К началу 2000-х усомниться в культурной ценности авангарда мог либо полный ретроград, либо отчаянно смелый человек, рискующий пережить почти полный разрыв с литературными кругами. Это говорит прежде всего о масштабе моды на авангард, подкрепленной развитым рынком актуального искусства.
...и Александр Кушнер — главные российские поэты современности, старшие семидесятники
Авангард — большой культурный сюжет всего XX века, и в русской поэзии он возник, конечно, не в 1980-е. В основе авангарда — эксперимент с языком, в результате которого «главным героем» искусства становится тот или иной литературный прием. У футуристов это было сначала «самовитое слово», а потом и «заумь», у имажинистов — доведенная до предела емкости «метафора», у обэриутов — разрыв грамматических и смысловых связей, иллюстрирующий абсурд существования. «…Обэриуты — наши дальние родственники в историческом существовании», — признается поэт и критик Михаил Айзенберг, один из теоретиков экспериментально-концептуальной поэзии. По его словам, центральным у обэриутов стал «вопрос о подлинности», который сопровождался ощущением, что поэты современности не могут считать себя законными наследниками всех имеющихся в наличии художественных средств. «Необходимость высказывания существовала безусловно, ее не могло отменить даже странное ощущение, что говорить, в общем, нечем, что все пространство поэтической речи автоматизировано, а прямой — национализировано. Старыми словами ничего нельзя сказать» — это уже о культурной ситуации 1950–1960-х годов. Отсюда выход один, очень знакомый по логике начала века: отвлечься от запятнавших себя носителей языка и дать высказаться самому языку. Все начало XX века поэты и стиховеды искали особый «поэтический язык», который, как временами казалось, может почти не иметь связей с реальностью. Любое слово, которым пользуется такой язык, — слово в кавычках, чужое слово. Его появление в поэзии отодвинуло на задний план лирическое «я» и фигуру автора вообще. Это сформированная еще в 1920-е годы сердцевина позднесоветского концептуализма, выраженного с конца 1950-х «лианозовской школой» (Игорь Холин, Всеволод Некрасов, Ян Сатуновский и др.), а затем, с конца 1970-х — «московским концептуализмом» (Дмитрий Александрович Пригов, Лев Рубинштейн).
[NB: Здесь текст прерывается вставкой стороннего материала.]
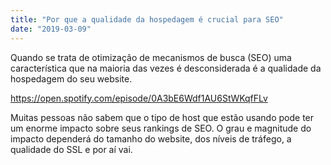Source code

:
 ```yaml
---
title: "Por que a qualidade da hospedagem é crucial para SEO"
date: "2019-03-09"
---
```


Quando se trata de otimização de mecanismos de busca (SEO) uma característica que na maioria das vezes é desconsiderada é a qualidade da hospedagem do seu website.

https://open.spotify.com/episode/0A3bE6Wdf1AU6StWKqfFLv

Muitas pessoas não sabem que o tipo de host que estão usando pode ter um enorme impacto sobre seus rankings de SEO. O grau e magnitude do impacto dependerá do tamanho do website, dos níveis de tráfego, a qualidade do SSL e por aí vai.
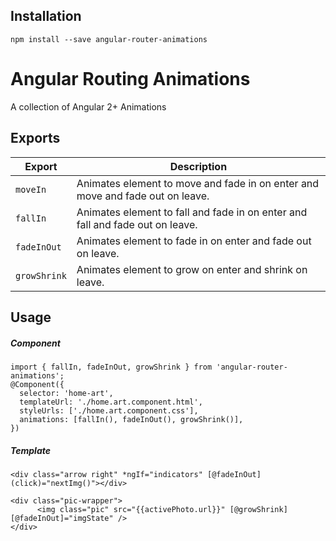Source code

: ## Installation
`npm install --save angular-router-animations`

# Angular Routing Animations
A collection of Angular 2+ Animations


## Exports
| Export       | Description                                                                   |
| ------------ | ----------------------------------------------------------------------------- |
| `moveIn`     | Animates element to move and fade in on enter and move and fade out on leave. |
| `fallIn`     | Animates element to fall and fade in on enter and fall and fade out on leave. |
| `fadeInOut`  | Animates element to fade in on enter and fade out on leave.                   |
| `growShrink` | Animates element to grow on enter and shrink on leave.                        |


## Usage
##### Component
```
import { fallIn, fadeInOut, growShrink } from 'angular-router-animations';
@Component({
  selector: 'home-art',
  templateUrl: './home.art.component.html',
  styleUrls: ['./home.art.component.css'],
  animations: [fallIn(), fadeInOut(), growShrink()],
})
```

##### Template
```
<div class="arrow right" *ngIf="indicators" [@fadeInOut] (click)="nextImg()"></div>

<div class="pic-wrapper">
      <img class="pic" src="{{activePhoto.url}}" [@growShrink] [@fadeInOut]="imgState" />
</div>
```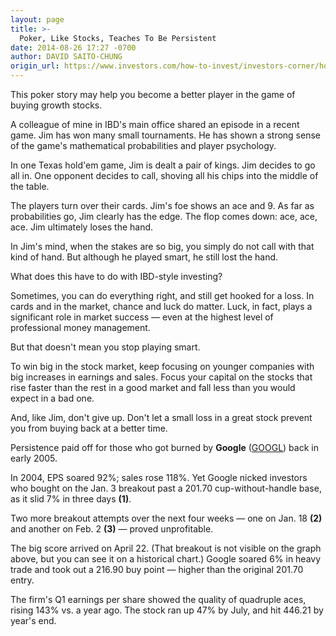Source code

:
 ```yaml
---
layout: page
title: >-
  Poker, Like Stocks, Teaches To Be Persistent
date: 2014-08-26 17:27 -0700
author: DAVID SAITO-CHUNG
origin_url: https://www.investors.com/how-to-invest/investors-corner/how-to-win-in-stocks
---
```





This poker story may help you become a better player in the game of buying growth stocks.


A colleague of mine in IBD's main office shared an episode in a recent game. Jim has won many small tournaments. He has shown a strong sense of the game's mathematical probabilities and player psychology.


In one Texas hold'em game, Jim is dealt a pair of kings. Jim decides to go all in. One opponent decides to call, shoving all his chips into the middle of the table.


The players turn over their cards. Jim's foe shows an ace and 9. As far as probabilities go, Jim clearly has the edge. The flop comes down: ace, ace, ace. Jim ultimately loses the hand.


In Jim's mind, when the stakes are so big, you simply do not call with that kind of hand. But although he played smart, he still lost the hand.


What does this have to do with IBD-style investing?


Sometimes, you can do everything right, and still get hooked for a loss. In cards and in the market, chance and luck do matter. Luck, in fact, plays a significant role in market success — even at the highest level of professional money management.


But that doesn't mean you stop playing smart.


To win big in the stock market, keep focusing on younger companies with big increases in earnings and sales. Focus your capital on the stocks that rise faster than the rest in a good market and fall less than you would expect in a bad one.


And, like Jim, don't give up. Don't let a small loss in a great stock prevent you from buying back at a better time.


Persistence paid off for those who got burned by **Google** ([GOOGL](https://research.investors.com/quote.aspx?symbol=GOOGL)) back in early 2005.


In 2004, EPS soared 92%; sales rose 118%. Yet Google nicked investors who bought on the Jan. 3 breakout past a 201.70 cup-without-handle base, as it slid 7% in three days **(1)**.


Two more breakout attempts over the next four weeks — one on Jan. 18 **(2)** and another on Feb. 2 **(3)** — proved unprofitable.


The big score arrived on April 22. (That breakout is not visible on the graph above, but you can see it on a historical chart.) Google soared 6% in heavy trade and took out a 216.90 buy point — higher than the original 201.70 entry.


The firm's Q1 earnings per share showed the quality of quadruple aces, rising 143% vs. a year ago. The stock ran up 47% by July, and hit 446.21 by year's end.




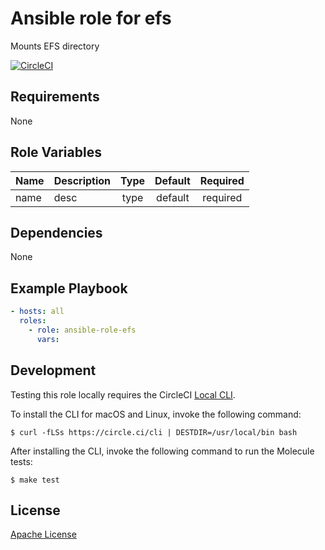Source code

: Ansible role for efs
==================================

Mounts EFS directory

[![CircleCI](https://img.shields.io/circleci/build/github/mongodb-ansible-roles/ansible-role-efs/master?style=flat-square)](https://circleci.com/gh/mongodb-ansible-roles/ansible-role-efs)

Requirements
------------

None

Role Variables
--------------

| Name | Description | Type | Default | Required |
|------|-------------|:----:|:-------:|:--------:|
| name | desc | type | default | required |

Dependencies
------------

None

Example Playbook
----------------

```yaml
- hosts: all
  roles:
    - role: ansible-role-efs
      vars:
```

Development
-----------

Testing this role locally requires the CircleCI [Local CLI](https://circleci.com/docs/2.0/local-cli/).

To install the CLI for macOS and Linux, invoke the following command:

    $ curl -fLSs https://circle.ci/cli | DESTDIR=/usr/local/bin bash

After installing the CLI, invoke the following command to run the Molecule tests:

    $ make test

License
-------

[Apache License](LICENSE)
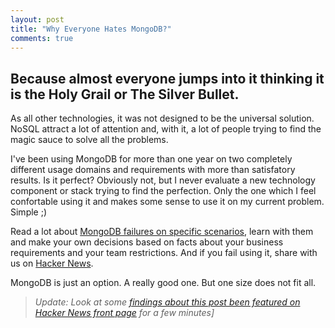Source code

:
 ```yaml
---
layout: post
title: "Why Everyone Hates MongoDB?"
comments: true
---
```


## Because almost everyone jumps into it thinking it is the Holy Grail or The Silver Bullet.





As all other technologies, it was not designed to be the universal solution. NoSQL attract a lot of attention and, with it, a lot of people trying to find the magic sauce to solve all the problems.

I've been using MongoDB for more than one year on two completely different usage domains and requirements with more than satisfatory results. Is it perfect? Obviously not, but I never evaluate a new technology component or stack trying to find the perfection. Only the one which I feel confortable using it and makes some sense to use it on my current problem. Simple ;)

Read a lot about [MongoDB failures on specific scenarios](https://www.google.com/?q=why+mongodb+is+bad), learn with them and make your own decisions based on facts about your business requirements and your team restrictions. And if you fail using it, share with us on [Hacker News](http://news.ycombinator.com/).

MongoDB is just an option. A really good one. But one size does not fit all.


>_Update: Look at some [findings about this post been featured on Hacker News front page](/2012/12/28/hacker-news-effect-findings) for a few minutes]_

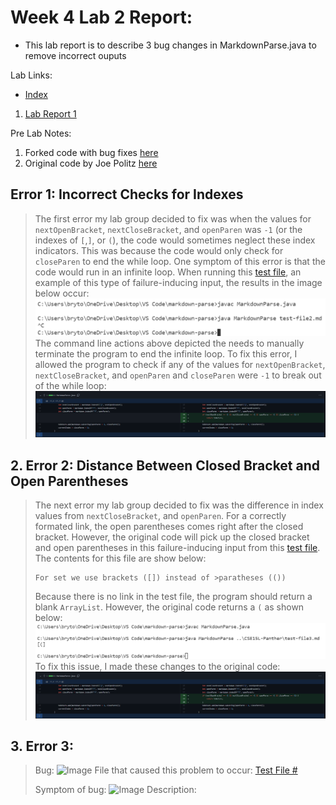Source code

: # Week 4 Lab 2 Report:
- This lab report is to describe 3 bug changes in MarkdownParse.java to remove incorrect ouputs

Lab Links:
- [Index](https://lbryton.github.io/cse15l-lab-reports/index.html)
1. [Lab Report 1](https://lbryton.github.io/cse15l-lab-reports/LabReport1/lab-report-1-week-2.html)

Pre Lab Notes:

1. Forked code with bug fixes [here](https://github.com/lbryton/markdown-parse)
2. Original code by Joe Politz [here](https://github.com/ucsd-cse15l-w22/markdown-parse)

## Error 1: Incorrect Checks for Indexes
> The first error my lab group decided to fix was when the values for  `nextOpenBracket`, `nextCloseBracket`, and `openParen` was `-1` (or the indexes of `[`,`]`, or `(`), the code would sometimes neglect these index indicators. This was because the code would only check for `closeParen` to end the while loop. One symptom of this error is that the code would run in an infinite loop. When running this [test file](https://github.com/lbryton/markdown-parse/blob/main/testfile1.md), an example of this type of failure-inducing input, the results in the image below occur:
![Image](Part1A.png)
>The command line actions above depicted the needs to manually terminate the program to end the infinite loop.
To fix this error, I allowed the program to check if any of the values for `nextOpenBracket`, `nextCloseBracket`, and `openParen` and `closeParen` were `-1` to break out of the while loop:
>![Image](Part1diff.png)


## 2. Error 2: Distance Between Closed Bracket and Open Parentheses
> The next error my lab group decided to fix was the difference in index values from `nextCloseBracket`, and `openParen`. For a correctly formated link, the open parentheses comes right after the closed bracket. However, the original code will pick up the closed bracket and open parentheses in this failure-inducing input from this [test file](https://github.com/lbryton/markdown-parse/blob/main/testfile2.md). The contents for this file are show below:
>```
>For set we use brackets ([]) instead of >paratheses (())
>```
> Because there is no link in the test file, the program should return a blank `ArrayList`. However, the original code returns a `(` as shown below:
>![Image](Part2A.png)
>To fix this issue, I made these changes to the original code:
>![Image](Part1diff.png)

## 3. Error 3:
> Bug: 
>![Image]()
> File that caused this problem to occur: [Test File #]()
>
> Symptom of bug: 
![Image]()
>Description: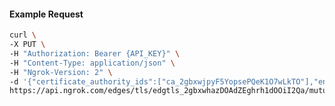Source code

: <!-- Code generated for API Clients. DO NOT EDIT. -->

#### Example Request

```bash
curl \
-X PUT \
-H "Authorization: Bearer {API_KEY}" \
-H "Content-Type: application/json" \
-H "Ngrok-Version: 2" \
-d '{"certificate_authority_ids":["ca_2gbxwjpyF5YopsePQeK1O7wLkTO"],"enabled":true}' \
https://api.ngrok.com/edges/tls/edgtls_2gbxwhazDOAdZEghrh1dOOiI2Qa/mutual_tls
```
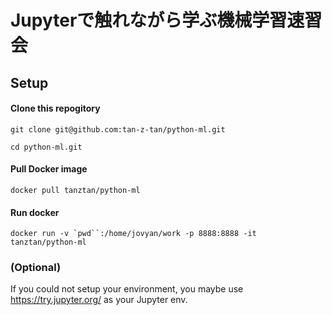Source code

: # Jupyterで触れながら学ぶ機械学習速習会


## Setup

#### Clone this repogitory
`git clone git@github.com:tan-z-tan/python-ml.git`

`cd python-ml.git`

#### Pull Docker image
`docker pull tanztan/python-ml`

#### Run docker
```
docker run -v `pwd``:/home/jovyan/work -p 8888:8888 -it tanztan/python-ml
```

### (Optional)
If you could not setup your environment, you maybe use https://try.jupyter.org/ as your Jupyter env.
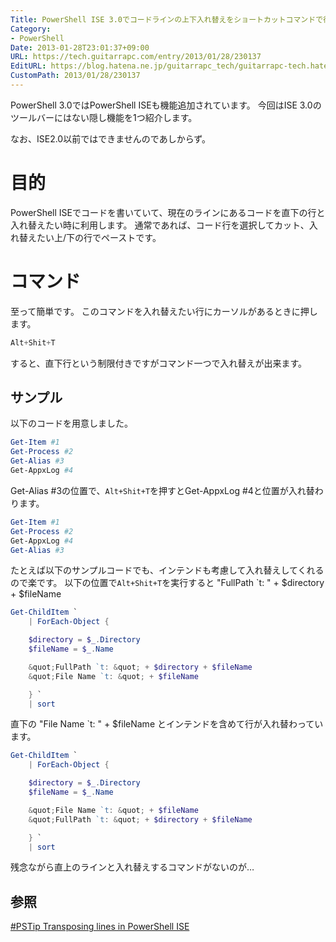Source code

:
 ```yaml
---
Title: PowerShell ISE 3.0でコードラインの上下入れ替えをショートカットコマンドで行いたい
Category:
- PowerShell
Date: 2013-01-28T23:01:37+09:00
URL: https://tech.guitarrapc.com/entry/2013/01/28/230137
EditURL: https://blog.hatena.ne.jp/guitarrapc_tech/guitarrapc-tech.hatenablog.com/atom/entry/11696248318757675309
CustomPath: 2013/01/28/230137
---
```


PowerShell 3.0ではPowerShell ISEも機能追加されています。
今回はISE 3.0のツールバーにはない隠し機能を1つ紹介します。

なお、ISE2.0以前ではできませんのであしからず。



# 目的
PowerShell ISEでコードを書いていて、現在のラインにあるコードを直下の行と入れ替えたい時に利用します。
通常であれば、コード行を選択してカット、入れ替えたい上/下の行でペーストです。

# コマンド
至って簡単です。
このコマンドを入れ替えたい行にカーソルがあるときに押します。
```ps1
Alt+Shit+T
```

すると、直下行という制限付きですがコマンド一つで入れ替えが出来ます。

## サンプル
以下のコードを用意しました。
```ps1
Get-Item #1
Get-Process #2
Get-Alias #3
Get-AppxLog #4
```


Get-Alias #3の位置で、`Alt+Shit+T`を押すとGet-AppxLog #4と位置が入れ替わります。
```ps1
Get-Item #1
Get-Process #2
Get-AppxLog #4
Get-Alias #3
```


たとえば以下のサンプルコードでも、インテンドも考慮して入れ替えしてくれるので楽です。
以下の位置で`Alt+Shit+T`を実行すると
    "FullPath `t: " + $directory + $fileName
```ps1
Get-ChildItem `
    | ForEach-Object {

    $directory = $_.Directory
    $fileName = $_.Name

    &quot;FullPath `t: &quot; + $directory + $fileName
    &quot;File Name `t: &quot; + $fileName

    } `
    | sort
```

直下の
    "File Name `t: " + $fileName
とインテンドを含めて行が入れ替わっています。
```ps1
Get-ChildItem `
    | ForEach-Object {

    $directory = $_.Directory
    $fileName = $_.Name

    &quot;File Name `t: &quot; + $fileName
    &quot;FullPath `t: &quot; + $directory + $fileName

    } `
    | sort
```


残念ながら直上のラインと入れ替えするコマンドがないのが…

## 参照
<a href="http://www.powershellmagazine.com/2013/01/28/pstip-transposing-lines-in-powershell-ise/?utm_source=feedburner&amp;utm_medium=feed&amp;utm_campaign=Feed%3A+PowershellMagazine+%28PowerShell+Magazine%29" target="_blank">#PSTip Transposing lines in PowerShell ISE</a>
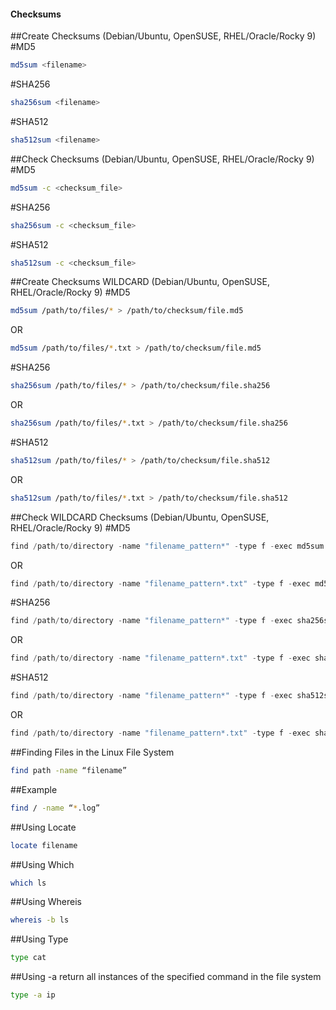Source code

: #### **Checksums**

##Create Checksums (Debian/Ubuntu, OpenSUSE, RHEL/Oracle/Rocky 9)
#MD5
```bash
md5sum <filename>
```
#SHA256
```bash
sha256sum <filename>
```
#SHA512
```bash
sha512sum <filename>
```
##Check Checksums (Debian/Ubuntu, OpenSUSE, RHEL/Oracle/Rocky 9)
#MD5 
```bash
md5sum -c <checksum_file>
```
#SHA256 
```bash
sha256sum -c <checksum_file>
```
#SHA512 
```bash
sha512sum -c <checksum_file>
```

##Create Checksums WILDCARD (Debian/Ubuntu, OpenSUSE, RHEL/Oracle/Rocky 9)
#MD5 
```bash
md5sum /path/to/files/* > /path/to/checksum/file.md5
```
OR
```bash
md5sum /path/to/files/*.txt > /path/to/checksum/file.md5
```
#SHA256 
```bash
sha256sum /path/to/files/* > /path/to/checksum/file.sha256
```
OR
```bash
sha256sum /path/to/files/*.txt > /path/to/checksum/file.sha256
```
#SHA512 
```bash
sha512sum /path/to/files/* > /path/to/checksum/file.sha512
```
OR
```bash
sha512sum /path/to/files/*.txt > /path/to/checksum/file.sha512
```

##Check WILDCARD Checksums (Debian/Ubuntu, OpenSUSE, RHEL/Oracle/Rocky 9)
#MD5 
```powershell
find /path/to/directory -name "filename_pattern*" -type f -exec md5sum {} \;
```
OR
```powershell
find /path/to/directory -name "filename_pattern*.txt" -type f -exec md5sum {} \;
```
#SHA256 
```powershell
find /path/to/directory -name "filename_pattern*" -type f -exec sha256sum {} \;
```
OR
```powershell
find /path/to/directory -name "filename_pattern*.txt" -type f -exec sha256sum {} \;
```
#SHA512 
```powershell
find /path/to/directory -name "filename_pattern*" -type f -exec sha512sum {} \;
```
OR
```powershell
find /path/to/directory -name "filename_pattern*.txt" -type f -exec sha512sum {} \;
```

##Finding Files in the Linux File System
```bash
find path -name “filename”
```
##Example
```bash
find / -name “*.log”
```

##Using Locate
```bash
locate filename
```
##Using Which
```bash
which ls
```
##Using Whereis
```bash
whereis -b ls
```
##Using Type
```bash
type cat
```
##Using -a return all instances of the specified command in the file system
```bash
type -a ip
```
Поэзия, основанная на операциях с «чужим словом», подслушанным в речи, по сути, сводится к созданию условий для того, чтобы любой «материальный объект» мог быть воспринят в качестве искусства. Так, Лев Рубинштейн писал свои тексты на библиотечных карточках — это были обрывки подслушанной речи. Концептуалист, как писал первый теоретик московского концептуализма Борис Гройс еще в 1979 году, занимается именно созданием условий для восприятия, а не собственно артефактов. «В сознании зрителя проект такого искусства должен быть настолько ясен, чтобы он мог повторить его, как повторяют научный эксперимент: не всегда для этого бывают знания и аппаратура, но в принципе это возможно всегда», — пишет Гройс.